> Exercise prompt: Please tally how many lines of the material below include the word "some", giving only the number.

┄┄┄┄┄┄┄┄┄┄

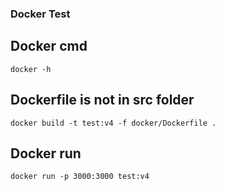 ### Docker Test

## Docker cmd

```
docker -h
```

## Dockerfile is not in src folder

```
docker build -t test:v4 -f docker/Dockerfile .
```

## Docker run

```
docker run -p 3000:3000 test:v4
```
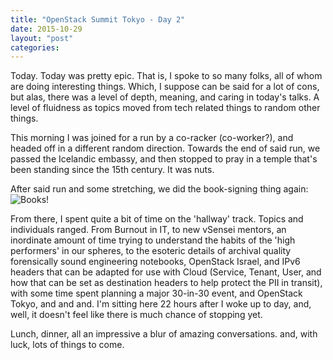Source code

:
 ```yaml
---
title: "OpenStack Summit Tokyo - Day 2"
date: 2015-10-29
layout: "post"
categories: 
---
```


Today. Today was pretty epic. That is, I spoke to so many folks, all of whom are doing interesting things. Which, I suppose can be said for a lot of cons, but alas, there was a level of depth, meaning, and caring in today's talks. A level of fluidness as topics moved from tech related things to random other things.

This morning I was joined for a run by a co-racker (co-worker?), and headed off in a different random direction. Towards the end of said run, we passed the Icelandic embassy, and then stopped to pray in a temple that's been standing since the 15th century. It was nuts.

After said run and some stretching, we did the book-signing thing again:
![Books!](https://dl.dropboxusercontent.com/u/2201734/IMG_0237.JPG)

From there, I spent quite a bit of time on the 'hallway' track. Topics and individuals ranged. From Burnout in IT, to new vSensei mentors, an inordinate amount of time trying to understand the habits of the 'high performers' in our spheres, to the esoteric details of archival quality forensically sound engineering notebooks, OpenStack Israel, and IPv6 headers that can be adapted for use with Cloud (Service, Tenant, User, and how that can be set as destination headers to help protect the PII in transit), with some time spent planning a major 30-in-30 event, and OpenStack Tokyo, and and and. I'm sitting here 22 hours after I woke up to day, and, well, it doesn't feel like there is much chance of stopping yet.

Lunch, dinner, all an impressive a blur of amazing conversations. and, with luck, lots of things to come.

┄┄┄┄┄┄┄┄┄┄

> Written response: 2